E é do nordeste a dupla que abre essa série que irá até outubro mostrando quem trabalhou e trabalha pela consolidação do Fundo Baobá para Equidade Racial como um dos protagonistas na luta contra o racismo e pela busca da equidade racial no Brasil. São eles a mestranda em Gestão Social e Desenvolvimento pela Universidade Federal da Bahia (UFBA), Tricia Calmon, e o historiador com pós-graduação em Política e Gestão Cultural, Lindivaldo Leite Júnior. 

Tricia Calmon é baiana e Lindivaldo Júnior, pernambucano. Ambos se lembram do forte envolvimento com a ideia de que algo fosse constituído para que o povo preto nordestino fosse apoiado. “Fui convidado a fazer um trabalho de identificação de lideranças negras em Pernambuco que pudessem contribuir com um debate sobre a criação de algo que fosse para o enfrentamento ao racismo no Brasil. Não havia um nome, então, chamávamos de  mecanismo”, afirma Lindivaldo. “Eu era membro do núcleo de estudantes negros da Bahia e militante do Movimento Negro. O ano era 2008. O board da Fundação Kellogg estava visitando o Brasil, pois já organizavam a saída do país e eram muito questionados sobre temas relativos  à equidade racial”, diz Tricia. 

Lindivaldo Leite Júnior, historiador com pós-graduação em Política e Gestão Cultural

A questão de como organizar o mecanismo foi ganhando corpo. Mas Bahia e Pernambuco não poderiam ser apenas os dois estados envolvidos, entre os nove que compõem a região nordeste. “Fizemos uma caravana. Durou um mês e meio e acontecia nos finais de semana. Visitamos vários estados do Nordeste, com figuras muito representativas como Luiza Bairros, Sueli Carneiro, Magno Cruz, Lurdinha Siqueira, Luiz Alberto, todas as nossas lideranças. Acho que isso ocorreu em 2009”, relembra Tricia Calmon. Para Lindivaldo Júnior, a lembrança é da riqueza na troca de experiências: “Participei de um conjunto de diálogos sobre uma metodologia específica a ser utilizada para conversar com lideranças. Assim, realizamos encontros com grupos diferentes de lideranças negras: jovens,  veteranos, acadêmicos, gestores, quilombolas e grupos culturais”, afirma. 

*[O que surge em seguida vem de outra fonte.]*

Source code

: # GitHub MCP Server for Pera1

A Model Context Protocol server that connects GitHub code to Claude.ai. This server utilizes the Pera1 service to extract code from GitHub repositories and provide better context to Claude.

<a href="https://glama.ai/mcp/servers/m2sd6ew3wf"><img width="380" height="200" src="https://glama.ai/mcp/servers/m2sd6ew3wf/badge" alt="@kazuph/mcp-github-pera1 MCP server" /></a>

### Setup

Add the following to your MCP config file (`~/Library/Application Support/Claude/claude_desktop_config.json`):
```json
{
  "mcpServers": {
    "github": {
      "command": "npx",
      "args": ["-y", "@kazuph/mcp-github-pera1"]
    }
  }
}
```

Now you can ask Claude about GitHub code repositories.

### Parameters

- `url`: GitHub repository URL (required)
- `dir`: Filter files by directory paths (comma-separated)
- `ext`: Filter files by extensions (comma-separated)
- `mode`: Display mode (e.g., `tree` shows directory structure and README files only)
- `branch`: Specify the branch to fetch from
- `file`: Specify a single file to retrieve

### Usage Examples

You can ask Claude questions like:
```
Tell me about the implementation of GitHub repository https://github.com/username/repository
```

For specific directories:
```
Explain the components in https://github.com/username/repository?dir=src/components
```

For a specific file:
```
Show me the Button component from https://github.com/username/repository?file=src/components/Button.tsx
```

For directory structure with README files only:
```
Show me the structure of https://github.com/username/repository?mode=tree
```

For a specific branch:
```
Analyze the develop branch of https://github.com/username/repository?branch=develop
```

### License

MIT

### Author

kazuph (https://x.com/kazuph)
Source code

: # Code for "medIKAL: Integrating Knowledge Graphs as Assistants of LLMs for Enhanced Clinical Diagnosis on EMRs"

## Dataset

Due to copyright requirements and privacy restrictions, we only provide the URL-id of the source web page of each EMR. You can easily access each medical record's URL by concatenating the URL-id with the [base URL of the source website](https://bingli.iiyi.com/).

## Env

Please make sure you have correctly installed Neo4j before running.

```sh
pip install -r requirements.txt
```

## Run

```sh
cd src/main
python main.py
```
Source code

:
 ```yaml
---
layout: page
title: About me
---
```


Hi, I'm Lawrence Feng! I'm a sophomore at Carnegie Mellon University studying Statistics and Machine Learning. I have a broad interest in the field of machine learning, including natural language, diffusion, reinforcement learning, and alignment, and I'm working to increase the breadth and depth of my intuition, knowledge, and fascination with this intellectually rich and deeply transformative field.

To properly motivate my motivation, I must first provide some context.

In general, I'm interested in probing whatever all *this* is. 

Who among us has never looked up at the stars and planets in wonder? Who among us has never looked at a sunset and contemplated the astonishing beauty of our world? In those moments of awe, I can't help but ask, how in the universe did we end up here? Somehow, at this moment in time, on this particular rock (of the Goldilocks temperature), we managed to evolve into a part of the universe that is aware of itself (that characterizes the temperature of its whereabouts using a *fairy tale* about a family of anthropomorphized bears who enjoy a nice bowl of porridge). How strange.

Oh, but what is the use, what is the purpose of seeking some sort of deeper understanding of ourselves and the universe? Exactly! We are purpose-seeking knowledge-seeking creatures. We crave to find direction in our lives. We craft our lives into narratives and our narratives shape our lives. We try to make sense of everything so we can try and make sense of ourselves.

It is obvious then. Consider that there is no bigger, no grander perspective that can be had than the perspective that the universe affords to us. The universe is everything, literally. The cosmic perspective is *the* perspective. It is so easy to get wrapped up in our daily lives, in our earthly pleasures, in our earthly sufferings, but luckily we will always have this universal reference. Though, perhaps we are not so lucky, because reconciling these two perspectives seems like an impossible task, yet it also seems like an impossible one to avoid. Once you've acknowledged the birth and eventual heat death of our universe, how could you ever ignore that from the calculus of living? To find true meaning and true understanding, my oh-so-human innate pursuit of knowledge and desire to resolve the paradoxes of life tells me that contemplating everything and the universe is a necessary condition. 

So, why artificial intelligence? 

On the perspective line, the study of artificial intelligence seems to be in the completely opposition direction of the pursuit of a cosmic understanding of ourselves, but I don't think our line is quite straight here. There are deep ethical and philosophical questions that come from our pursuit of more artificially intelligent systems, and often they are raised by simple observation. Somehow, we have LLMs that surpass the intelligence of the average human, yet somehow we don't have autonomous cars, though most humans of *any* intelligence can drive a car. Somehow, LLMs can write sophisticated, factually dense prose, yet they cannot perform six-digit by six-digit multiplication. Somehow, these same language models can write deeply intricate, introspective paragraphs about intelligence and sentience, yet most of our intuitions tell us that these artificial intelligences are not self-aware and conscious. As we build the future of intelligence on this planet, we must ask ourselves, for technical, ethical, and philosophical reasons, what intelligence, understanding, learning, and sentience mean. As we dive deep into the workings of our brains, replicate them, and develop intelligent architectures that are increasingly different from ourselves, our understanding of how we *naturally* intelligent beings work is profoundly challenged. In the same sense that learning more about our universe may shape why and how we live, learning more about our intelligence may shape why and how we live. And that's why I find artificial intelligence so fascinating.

O trabalho coordenado pelo pessoal do Centro de Estudos Afro-Orientais (Ceafro), da UFBA, foi ganhando corpo. Mas, como qualquer projeto envolvendo pessoas, com cada um tendo seu tipo de pensamento formador a respeito de um tema, as disputas acabaram aparecendo. “A proposta de surgimento do Baobá era vista como uma concorrência e não como colaboradora da agenda que havia sido proposta pela Fundação Kellogg. E isso não era dito de forma muito clara. Construir esse lugar de um fundo novo, com pauta específica e inédita, contar com todos esses parceiros e construir uma imagem de colaboração, e não de concorrência interna, foi um dos grandes desafios”, revela Calmon. No entender de Lindivaldo Júnior, a construção das relações internacionais foi o principal entrave do começo. “Havia uma dificuldade para compreender como se relacionar com órgãos internacionais de financiamento”, diz. A questão do trabalho com filantropia, incipiente no Brasil, também criava dificuldades: “Foi necessária a composição de um grupo de confiança para tratar de um tema ainda delicado junto ao movimento negro”, afirma Júnior. 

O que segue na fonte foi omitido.